[lbo-talk] more on the port deal

Doug Henwood dhenwood at panix.com
Thu Feb 23 11:16:38 PST 2006


Wall Street Journal - February 23, 2006

White House Cites Extra Safeguards in Ports Deal

Approval Process Increases Screening of Dubai Firm; Lawmakers Still Opposed

By GREG HITT

WASHINGTON - The Bush administration said it obtained extra security commitments from Dubai Ports World before clearing the firm to take control of some U.S. port operations, but the political brushfire over the deal showed no sign of abating.

With congressional leaders of both parties complaining the White House hadn't sufficiently reviewed the national-security implications, administration officials said "safeguards" had been imposed on DP World that will expose it to more intense scrutiny once the transaction goes forward.
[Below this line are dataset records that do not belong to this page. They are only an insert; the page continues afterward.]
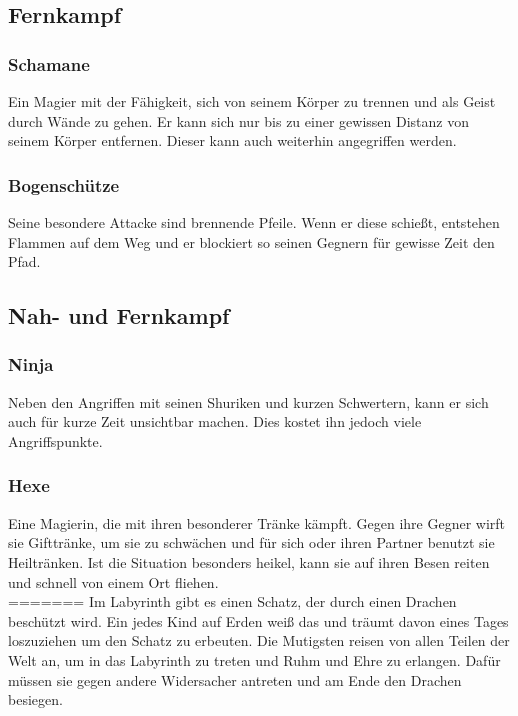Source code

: \documentclass[10pt,a4paper,notitlepage]{report}
\begin{document}
\begin{flushleft}
\subsection{Fernkampf}
\subsubsection{Schamane}
Ein Magier mit der Fähigkeit, sich von seinem Körper zu trennen und als Geist durch Wände zu gehen. Er kann sich nur bis zu einer gewissen Distanz von seinem Körper entfernen. Dieser kann auch weiterhin angegriffen werden.\\
\subsubsection{Bogenschütze}
Seine besondere Attacke sind brennende Pfeile. Wenn er diese schießt, entstehen Flammen auf dem Weg und er blockiert so seinen Gegnern für gewisse Zeit den Pfad.\\
\subsection{Nah- und Fernkampf}
\subsubsection{Ninja}
Neben den Angriffen mit seinen Shuriken und kurzen Schwertern, kann er sich auch für kurze Zeit unsichtbar machen. Dies kostet ihn jedoch viele Angriffspunkte.\\
\subsubsection{Hexe}
Eine Magierin, die mit ihren besonderer Tränke kämpft. Gegen ihre Gegner wirft sie Gifttränke, um sie zu schwächen und für sich oder ihren Partner benutzt sie Heiltränken. Ist die Situation besonders heikel, kann sie auf ihren Besen reiten und schnell von einem Ort fliehen.\\
=======
Im Labyrinth gibt es einen Schatz, der durch einen Drachen beschützt wird. Ein jedes Kind auf Erden weiß das und träumt davon eines Tages loszuziehen um den Schatz zu erbeuten. Die Mutigsten reisen von allen Teilen der Welt an, um in das Labyrinth zu treten und Ruhm und Ehre zu erlangen. Dafür müssen sie gegen andere Widersacher antreten und am Ende den Drachen besiegen.\\

\end{flushleft}
\end{document}
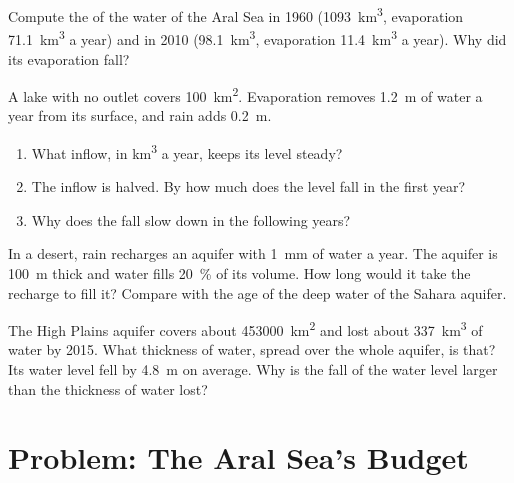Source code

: \begin{exercise}[$\star\star\star$]\label{exo:g10:freshwater-resources:12}
Compute the  of the water of the Aral Sea in 1960
(\qty{1093}{km^3}, evaporation \qty{71.1}{km^3} a year) and in 2010
(\qty{98.1}{km^3}, evaporation \qty{11.4}{km^3} a year). Why did its
evaporation fall?
\end{exercise}

\begin{exercise}[$\star\star\star$]\label{exo:g10:freshwater-resources:13}
A lake with no outlet covers \qty{100}{km^2}. Evaporation removes
\qty{1.2}{m} of water a year from its surface, and rain adds \qty{0.2}{m}.
\begin{enumerate}
  \item What inflow, in \unit{km^3} a year, keeps its level steady?
  \item The inflow is halved. By how much does the level fall in the first
        year?
  \item Why does the fall slow down in the following years?
\end{enumerate}
\end{exercise}

\begin{exercise}[$\star\star\star$]\label{exo:g10:freshwater-resources:14}
In a desert, rain recharges an aquifer with \qty{1}{mm} of water a year.
The aquifer is \qty{100}{m} thick and water fills \qty{20}{\percent} of its
volume. How long would it take the recharge to fill it? Compare with the
age of the deep water of the Sahara aquifer.
\end{exercise}

\begin{exercise}[$\star\star\star$]\label{exo:g10:freshwater-resources:15}
The High Plains aquifer covers about \qty{453000}{km^2} and lost about
\qty{337}{km^3} of water by 2015. What thickness of water, spread over the
whole aquifer, is that? Its water level fell by \qty{4.8}{m} on average.
Why is the fall of the water level larger than the thickness of water lost?
\end{exercise}

\section{Problem: The Aral Sea's Budget}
Among other things, DP World agreed to accept mandatory security screening at port facilities in Dubai and to embrace tighter security practices along the "supply chain" operated by London-based Peninsular & Oriental Steam Navigation Co. U.S. officials also will have access to company records -- without subpoena -- and background information on DP World employees and managers working in the U.S. The assurances lock in requirements that had previously been only voluntary commitments on the part of DP World and P&O.

DP World has agreed to buy P&O for $6.8 billion. P&O's U.S. affiliate runs commercial operations at five ports on the East Coast and the Gulf of Mexico, including in New York, Baltimore and Miami, that would come under DP World's control.

"What had been voluntary is now a mandatory program," said Stewart Baker, an assistant secretary at the Department of Homeland Security. "There are more safeguards in this transaction than in any past port" deal. Another administration official said DP World understood the need to take special precautions. "They are going above what they are already doing," the official said.

But lawmakers pushing legislation to stop the deal in the name of national security haven't backed down, continuing a standoff that escalated on Tuesday, when President Bush threatened to veto such legislation. As congressional insiders speculated that opponents might even muster the two-thirds vote needed to override a veto, a House leadership aide predicted "some deal ... to avert legislation. No one wants to see it come to that."

One possibility from similar deals in the past: The purchasing company could set up a "proxy board" of prominent Americans designed to insulate the day-to-day management of the company from the parent.

The White House said yesterday that Mr. Bush wasn't involved in approving the deal, learning of the deal only after it had been cleared. That disclosure serves to distance Mr. Bush from the decision, and from any suggestion that he pressured the government's Committee on Foreign Investment in the U.S.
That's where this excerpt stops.